Using Italian Flags quantitatively

What are the advantages and disadvantages of quantifying our Italian Flags?

• rigour – ensuring we do not make logical errors and our judgements are consistent
• conflict – identifying conflicting evidence
• learning – being able to explore quite easily alternative judgements
• repeatability – judgements are repeatable

• risk – a danger of putting too much emphasis on the actual numbers
• dependability – there is no guarantee that the judgements correspond to the facts
• awareness – consequently a risk of being unaware that the methodology provides a necessary but not sufficient condition for success. In other words we must have logical consistency but we must also have dependable judgements made by people who are suitably qualified to make them through a proper duty of care

What are the mappings from a word, phrase or sentence to an Italian Flag?

The diagram below illustrates these mappings from an uncertain word (such as an ambiguity) set in a context (a sentence or paragraph) to the FIR space and then to the Italian Flag (IF). The idea is to use the IF as a way of representing our judgement about the strength of the evidence about some proposition. The proposition will contain a mix of FIR (Fuzziness, Incompleteness and Randomness). For example the proposition ‘Jo will represent us well as a member of Parliament’ is fuzzy – what does representing us well actually mean? It is incomplete – no mention of whether we agree with her policies. It contains randomness – in the sense that Jo’s public speaking effectiveness and eloquence is perhaps known to be somewhat erratic. So our IF will contain a lot of white.

Another example is that we may say we are ‘more or less satisfied that the building is safe‘ . We are being rather vague or fuzzy – what does safe actually mean. We are being incomplete since more implies some positive evidence whilst less implies some negative evidence. Then there is some randomness since our judgements may vary over time.

A more precise example is we decide to measure the length of a cricket pitch. We do it a number of times and we get the same answer each time but with a small variation. It is common in those situations to call that variation a random error. In that case our IF will contain mostly green, no white and a very small amount of red depending on the random variations in our results.

Some may argue that propositions containing fuzziness and incompleteness are not acceptable in professional practice. Of course people (especially professional with a duty of care to others) have to be as precise as they can be in their language and in their technical and business models.  However it is inevitable in practical matters that uncertain propositions are proposed and acted upon.  This is especially the case when communicating with the wider public and media. One important example is the debate about the effects of climate change.

How do we start our learning journey towards using IFs quantitatively?

Lets start by looking at IFs with no white interval. In other words standard probability theory.

Imagine that we have 10 people in a room who need to elect a chair person who will represent them in discussions with higher authorities. They have two candidates Fred and Vera. They decide to vote on two attributes – policy and trustworthiness.

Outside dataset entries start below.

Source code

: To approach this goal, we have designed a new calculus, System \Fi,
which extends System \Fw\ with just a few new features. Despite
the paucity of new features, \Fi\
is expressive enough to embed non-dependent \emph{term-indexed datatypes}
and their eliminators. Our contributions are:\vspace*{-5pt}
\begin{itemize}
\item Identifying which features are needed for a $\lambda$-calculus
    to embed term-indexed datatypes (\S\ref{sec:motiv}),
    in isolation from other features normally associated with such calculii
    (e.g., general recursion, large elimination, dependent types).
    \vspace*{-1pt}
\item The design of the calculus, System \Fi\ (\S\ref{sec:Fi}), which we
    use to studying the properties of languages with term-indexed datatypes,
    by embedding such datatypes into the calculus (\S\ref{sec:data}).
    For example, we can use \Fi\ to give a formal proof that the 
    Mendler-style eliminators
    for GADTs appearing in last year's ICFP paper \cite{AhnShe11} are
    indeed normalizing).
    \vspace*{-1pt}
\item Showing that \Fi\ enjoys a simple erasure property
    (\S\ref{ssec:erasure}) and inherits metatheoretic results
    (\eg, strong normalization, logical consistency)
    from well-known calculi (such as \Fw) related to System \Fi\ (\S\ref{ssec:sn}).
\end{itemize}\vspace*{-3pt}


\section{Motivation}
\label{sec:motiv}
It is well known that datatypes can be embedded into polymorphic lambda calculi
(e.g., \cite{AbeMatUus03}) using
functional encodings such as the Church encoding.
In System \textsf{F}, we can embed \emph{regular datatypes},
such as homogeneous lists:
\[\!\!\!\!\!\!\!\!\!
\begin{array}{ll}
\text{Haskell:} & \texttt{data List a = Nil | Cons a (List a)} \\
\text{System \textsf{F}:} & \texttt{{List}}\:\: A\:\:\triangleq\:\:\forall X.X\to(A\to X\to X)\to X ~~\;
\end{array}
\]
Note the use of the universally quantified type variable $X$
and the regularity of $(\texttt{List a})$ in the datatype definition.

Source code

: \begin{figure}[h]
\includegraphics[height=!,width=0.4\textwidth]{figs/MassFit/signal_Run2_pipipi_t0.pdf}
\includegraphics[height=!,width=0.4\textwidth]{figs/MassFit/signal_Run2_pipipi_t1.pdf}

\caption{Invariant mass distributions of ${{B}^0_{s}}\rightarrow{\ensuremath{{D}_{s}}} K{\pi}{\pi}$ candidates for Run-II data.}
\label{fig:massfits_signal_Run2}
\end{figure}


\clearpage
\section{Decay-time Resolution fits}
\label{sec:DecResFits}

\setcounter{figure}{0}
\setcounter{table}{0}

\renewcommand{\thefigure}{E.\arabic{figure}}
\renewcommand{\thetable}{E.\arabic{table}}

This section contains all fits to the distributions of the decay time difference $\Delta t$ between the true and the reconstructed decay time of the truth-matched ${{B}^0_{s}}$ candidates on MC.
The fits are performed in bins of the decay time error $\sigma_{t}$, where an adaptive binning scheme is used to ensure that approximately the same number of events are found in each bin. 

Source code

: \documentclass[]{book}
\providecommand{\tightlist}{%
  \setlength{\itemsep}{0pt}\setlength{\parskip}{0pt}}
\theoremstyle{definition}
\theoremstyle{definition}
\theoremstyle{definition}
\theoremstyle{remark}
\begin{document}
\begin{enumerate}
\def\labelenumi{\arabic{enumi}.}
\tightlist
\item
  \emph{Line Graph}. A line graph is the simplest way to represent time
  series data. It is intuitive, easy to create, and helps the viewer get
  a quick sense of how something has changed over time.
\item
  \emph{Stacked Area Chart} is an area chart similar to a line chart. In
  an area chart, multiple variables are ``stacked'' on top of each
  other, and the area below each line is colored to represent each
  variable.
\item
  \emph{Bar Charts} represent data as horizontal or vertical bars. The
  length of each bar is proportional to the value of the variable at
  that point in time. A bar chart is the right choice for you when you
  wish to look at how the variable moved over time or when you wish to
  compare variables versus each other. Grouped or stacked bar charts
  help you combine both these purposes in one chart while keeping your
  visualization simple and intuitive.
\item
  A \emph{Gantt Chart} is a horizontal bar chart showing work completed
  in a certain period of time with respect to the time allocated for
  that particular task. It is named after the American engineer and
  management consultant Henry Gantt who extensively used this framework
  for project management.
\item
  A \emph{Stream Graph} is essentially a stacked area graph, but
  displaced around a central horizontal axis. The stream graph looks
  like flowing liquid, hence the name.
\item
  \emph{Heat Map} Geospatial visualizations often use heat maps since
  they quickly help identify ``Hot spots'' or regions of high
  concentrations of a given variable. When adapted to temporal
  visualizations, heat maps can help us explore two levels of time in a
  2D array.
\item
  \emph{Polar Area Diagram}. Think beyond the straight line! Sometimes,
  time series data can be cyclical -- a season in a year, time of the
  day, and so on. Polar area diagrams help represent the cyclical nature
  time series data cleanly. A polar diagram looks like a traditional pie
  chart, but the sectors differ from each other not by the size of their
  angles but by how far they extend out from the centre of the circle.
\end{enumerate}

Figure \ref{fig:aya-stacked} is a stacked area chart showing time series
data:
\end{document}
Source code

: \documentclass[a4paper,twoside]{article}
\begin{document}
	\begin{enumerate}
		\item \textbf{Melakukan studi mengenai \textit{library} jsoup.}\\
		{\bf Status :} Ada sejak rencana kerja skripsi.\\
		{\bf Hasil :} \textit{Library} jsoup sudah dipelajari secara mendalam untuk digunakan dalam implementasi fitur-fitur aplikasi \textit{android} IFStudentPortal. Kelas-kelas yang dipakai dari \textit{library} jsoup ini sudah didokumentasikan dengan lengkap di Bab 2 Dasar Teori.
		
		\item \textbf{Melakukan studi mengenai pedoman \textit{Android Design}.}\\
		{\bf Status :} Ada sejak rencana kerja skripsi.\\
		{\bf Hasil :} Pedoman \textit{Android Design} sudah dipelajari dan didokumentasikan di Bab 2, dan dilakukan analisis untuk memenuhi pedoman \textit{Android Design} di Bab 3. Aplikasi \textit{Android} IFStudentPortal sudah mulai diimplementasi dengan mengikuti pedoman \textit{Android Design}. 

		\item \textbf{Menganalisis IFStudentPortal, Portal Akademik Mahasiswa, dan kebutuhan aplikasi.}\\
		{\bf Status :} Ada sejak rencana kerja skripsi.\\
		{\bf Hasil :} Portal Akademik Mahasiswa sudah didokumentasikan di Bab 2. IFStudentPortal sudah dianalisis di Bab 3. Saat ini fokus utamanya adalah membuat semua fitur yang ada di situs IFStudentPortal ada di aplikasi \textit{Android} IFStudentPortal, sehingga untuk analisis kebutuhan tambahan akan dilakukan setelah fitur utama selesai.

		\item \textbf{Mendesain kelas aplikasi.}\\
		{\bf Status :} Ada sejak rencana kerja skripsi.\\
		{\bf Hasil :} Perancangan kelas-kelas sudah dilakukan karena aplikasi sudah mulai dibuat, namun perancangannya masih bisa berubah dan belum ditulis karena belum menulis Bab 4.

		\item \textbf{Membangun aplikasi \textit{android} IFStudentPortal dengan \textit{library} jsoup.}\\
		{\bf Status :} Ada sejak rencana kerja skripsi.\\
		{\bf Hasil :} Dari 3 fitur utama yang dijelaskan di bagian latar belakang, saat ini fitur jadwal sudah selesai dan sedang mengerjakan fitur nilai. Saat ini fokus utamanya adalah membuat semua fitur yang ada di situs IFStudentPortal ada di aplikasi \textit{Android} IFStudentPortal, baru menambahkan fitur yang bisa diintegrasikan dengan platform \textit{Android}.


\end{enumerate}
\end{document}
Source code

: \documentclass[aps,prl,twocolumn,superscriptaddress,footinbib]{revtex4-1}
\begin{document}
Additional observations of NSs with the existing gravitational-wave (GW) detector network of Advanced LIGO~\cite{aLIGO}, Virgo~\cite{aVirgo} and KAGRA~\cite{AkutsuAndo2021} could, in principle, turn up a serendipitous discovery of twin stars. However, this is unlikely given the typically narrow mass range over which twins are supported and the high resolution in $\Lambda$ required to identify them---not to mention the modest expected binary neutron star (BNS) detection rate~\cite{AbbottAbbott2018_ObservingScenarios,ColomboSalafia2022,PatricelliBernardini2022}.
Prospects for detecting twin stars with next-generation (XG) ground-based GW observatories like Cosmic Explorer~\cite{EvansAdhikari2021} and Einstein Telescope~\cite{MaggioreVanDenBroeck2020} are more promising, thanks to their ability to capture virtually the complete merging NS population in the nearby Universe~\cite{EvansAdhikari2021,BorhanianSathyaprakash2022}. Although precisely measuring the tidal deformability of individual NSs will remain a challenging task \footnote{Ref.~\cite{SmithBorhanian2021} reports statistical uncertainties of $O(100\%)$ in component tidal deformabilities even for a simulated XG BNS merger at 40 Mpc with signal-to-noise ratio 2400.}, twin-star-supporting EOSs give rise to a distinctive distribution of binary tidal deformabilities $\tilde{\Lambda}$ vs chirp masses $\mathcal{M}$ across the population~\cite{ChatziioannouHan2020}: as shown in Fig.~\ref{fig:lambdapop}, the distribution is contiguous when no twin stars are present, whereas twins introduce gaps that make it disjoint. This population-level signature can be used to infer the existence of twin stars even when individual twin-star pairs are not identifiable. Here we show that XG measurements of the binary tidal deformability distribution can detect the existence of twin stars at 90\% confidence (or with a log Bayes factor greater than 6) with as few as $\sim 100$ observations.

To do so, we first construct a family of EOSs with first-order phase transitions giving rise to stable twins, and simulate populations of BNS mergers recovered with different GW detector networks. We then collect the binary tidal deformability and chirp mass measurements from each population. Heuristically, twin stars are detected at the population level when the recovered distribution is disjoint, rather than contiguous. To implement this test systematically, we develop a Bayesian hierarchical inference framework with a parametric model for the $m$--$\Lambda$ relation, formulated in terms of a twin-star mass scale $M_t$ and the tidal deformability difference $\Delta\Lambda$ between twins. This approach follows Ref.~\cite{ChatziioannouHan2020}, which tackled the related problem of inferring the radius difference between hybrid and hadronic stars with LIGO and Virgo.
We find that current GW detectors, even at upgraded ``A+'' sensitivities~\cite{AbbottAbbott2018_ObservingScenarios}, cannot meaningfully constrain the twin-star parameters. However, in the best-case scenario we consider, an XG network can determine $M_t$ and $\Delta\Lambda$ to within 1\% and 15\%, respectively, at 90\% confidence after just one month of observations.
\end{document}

They express these attributes in two propositions.

A – Has the candidate expressed policies with which you agree?

B – Can you trust the candidate to represent the group well in the discussions with the higher authorities?

They vote as follows:

Proposition A – votes for candidate Fred 3, votes against Fred 7, votes for candidate Vera votes for 5 votes against Vera 5

Proposition B – votes for candidate Fred 4, votes against Fred 6, votes for candidate Vera votes for 5 votes against Vera 5

Now we know nothing about voter behaviour and the chances that they influenced each other. We have only the results of the voting to work with.

We want to shed light on whether the voters influenced each other before we decide who should be elected.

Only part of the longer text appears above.